Durante años recibí la palmada en la espalda: si la empresa va bien a todos nos irá bien. Somos una gran familia… Hora me acordaba con rabia, de aquellas consignas, mil veces escuchadas y mil veces repetidas  a mis subordinados y a mis  subordinadas. Yo era la empresa, así lo creía. No  había otro yo posible que ser la representante de una importante multinacional. No había para mí más vida que la que marcaba la agenda de la empresa.   Trabajaba todas las horas del día y m´s que hubiera. Lo más triste es que me sentía identificada con aquella trampa mortal, con aquella gran mentira. La empresa no era mía, ni formaba parte de mi familia y cuando a la empresa le iba bien, a mi me iba mal y cuando a la empresa le fuese mal a mi me iría peor.  Un día me convertí en un estorbo. Me hice mayor, disimulaba las canas y mis hormonas andaban revolucionadas (esto fue uno de los rumores que se habían extendido). Se necesitaba gente joven más barata y yo, además de cara,  ya no encajaba en la política de la empresa. Todo lo que tiene cabeza puede ser decapitado y hay quien todo lo arregla así; cortando cabezas.
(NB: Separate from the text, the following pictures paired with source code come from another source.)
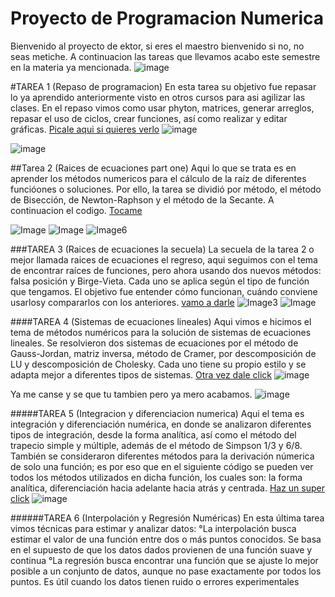 # Proyecto de Programacion Numerica


Bienvenido al proyecto de ektor, si eres el maestro bienvenido si no, no seas metiche. A continuacion las tareas que llevamos acabo este semestre en la materia ya mencionada.
![image](https://github.com/user-attachments/assets/d2a383be-8166-4138-a5e6-692c528224bd)

#TAREA 1 (Repaso de programacion) 
En esta tarea su objetivo fue repasar lo ya aprendido anteriormente visto en otros cursos para asi agilizar las clases. En el repaso vimos como usar phyton, matrices, generar arreglos, repasar el uso de ciclos, crear funciones, así como realizar y editar gráficas. 
[Picale aqui si quieres verlo](https://github.com/Ektorrr7/maquinadefuego69/blob/main/TAREA1.py)
![image](https://github.com/user-attachments/assets/7f49eeed-d946-4464-9940-de2f27917d1e)

![image](https://github.com/user-attachments/assets/e3d0f15f-93dc-4f24-9817-924a7c587dd3)

##Tarea 2 (Raices de ecuaciones part one)
Aqui lo que se trata es en aprender los métodos numericos para el cálculo de la raíz de diferentes funcióones o soluciones. Por ello, la tarea se dividió por método, el método de Bisección, de Newton-Raphson y el método de la Secante. A continuacion el codigo.
[Tocame](https://github.com/Ektorrr7/maquinadefuego69/blob/main/TAREA2P1.py)

![Image](https://github.com/user-attachments/assets/8c15b7fc-2b1d-4037-895c-121b40b94944)
![Image](https://github.com/user-attachments/assets/a32fd60e-8b04-4794-808e-bc3583ab0aa1)
![Image6](https://github.com/user-attachments/assets/f5803a7b-6127-4cbe-bc78-115eaa847ccf)

###TAREA 3 (Raices de ecuaciones la secuela)
La secuela de la tarea 2 o mejor llamada raices de ecuaciones el regreso, aqui seguimos con el tema de encontrar raíces de funciones, pero ahora usando dos nuevos métodos: falsa posición y Birge-Vieta. Cada uno se aplica según el tipo de función que tengamos. El objetivo fue entender cómo funcionan, cuándo conviene usarlosy compararlos con los anteriores.
[vamo a darle](https://github.com/Ektorrr7/maquinadefuego69/blob/main/TAREA3P2.py)
![Image3](https://github.com/user-attachments/assets/cf690675-887e-4121-bb28-c51f6712517d)
![Image](https://github.com/user-attachments/assets/540756fa-3a9f-43ca-af84-f62f0249b413)

####TAREA 4 (Sistemas de ecuaciones lineales)
Aqui vimos e hicimos el tema de métodos numéricos para la solución de sistemas de ecuaciones lineales. Se resolvieron dos sistemas de ecuaciones por el método de Gauss-Jordan, matriz inversa, método de Cramer, por descomposición de LU y descomposición de Cholesky. Cada uno tiene su propio estilo y se adapta mejor a diferentes tipos de sistemas.
[Otra vez dale click](https://github.com/Ektorrr7/maquinadefuego69/blob/main/TAREA4.py)
![image](https://github.com/user-attachments/assets/c664563e-b5f6-41af-ae98-6f706adf730d)

Ya me canse y se que tu tambien pero ya mero acabamos.
![image](https://github.com/user-attachments/assets/ea670e1f-a142-4250-9c8e-4f4ec7ea81f6)

#####TAREA 5 (Integracion y diferenciacion numerica)
Aqui el tema es integración y diferenciación numérica, en donde se analizaron diferentes tipos de integración, desde la forma analítica, así como el método del trapecio simple y múltiple, además de el método de Simpson 1/3 y 6/8. También se consideraron diferentes métodos para la derivación númerica de solo una función; es por eso que en el siguiente código se pueden ver todos los métodos utilizados en dicha función, los cuales son: la forma analítica, diferenciación hacia adelante hacia atrás y centrada.
[Haz un super click](https://github.com/Ektorrr7/maquinadefuego69/blob/main/TAREA5.py)
![image](https://github.com/user-attachments/assets/2e315961-7271-4215-bbc1-bdbfe5763889)

######TAREA 6 (Interpolación y Regresión Numéricas)
En esta última tarea vimos técnicas para estimar y analizar datos:
°La interpolación busca estimar el valor de una función entre dos o más puntos conocidos. Se basa en el supuesto de que los datos dados provienen de una función suave y continua
°La regresión busca encontrar una función que se ajuste lo mejor posible a un conjunto de datos, aunque no pase exactamente por todos los puntos. Es útil cuando los datos tienen ruido o errores experimentales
Pero, de todo esto me di cuenta cuando caí al  vacío. Un vacío negro en el que se sucedían las crisis de ansiedad, la angustia, el dolor físico, los vómitos, el insomnio,  la tristeza, el llanto… No sabía quién era, desde luego no era la misma de hacía unos meses o unas semanas y tampoco era la que sería al día siguiente. Fui cayendo por aquel agujero negro sin encontrar derechos a los que agarrarme para frenar la caída mortal. Estaba convencida que el derecho laboral me protegería.   Me encontré tarde con la realidad: somos el eslabón más débil de la cadena por mucho que nos intenten engañar. Por mucho que nos quieran confundir con nuestros agradecidos ascensos laborales y nuestros puestos de responsabilidad en la empresa. Hay quien, mientras yo me caía, me pidió pruebas, pruebas contundentes que demostrasen mi inocencia. Por fin, me estrellé contra el suelo. Intenté ponerme en pié cuanto antes porque sabía que si no lo hacía inmediatamente me quedaría allí para siempre. En cuanto conseguí mantener el equilibrio comencé a dar mis primeros pasos. Lo siguiente era redescubrir quien era yo. Sabía que era alta, morena y bien parecida… pero ¿Qué más? Había que empezar la búsqueda desde el principio.

Un día de primavera subí con mi madre al monte del Castro; mi pobre madre  presa del verdugo  alzheimer. Observé  el paisaje que había olvidado entre las prisas y las responsabilidades adultas:  las apacibles Islas Cíes alineadas  con el horizonte. Era el paisaje de mi infancia. Me sentí reconfortada pero, no pude impedir las lágrimas que me provocaron los recuerdos de la niñez… Mi madre me apretó la mano,  me miró clavando sus ojos en los míos y  me sonrió. Por un momento pensé en un milagro y con la voz dulce y aterciopelada, como yo la recordaba, me preguntó  ¿e ti, de quen  ves sendo? Y   volvió a perderse en el olvido. Éramos dos mujeres con sus cabezas separadas del tronco.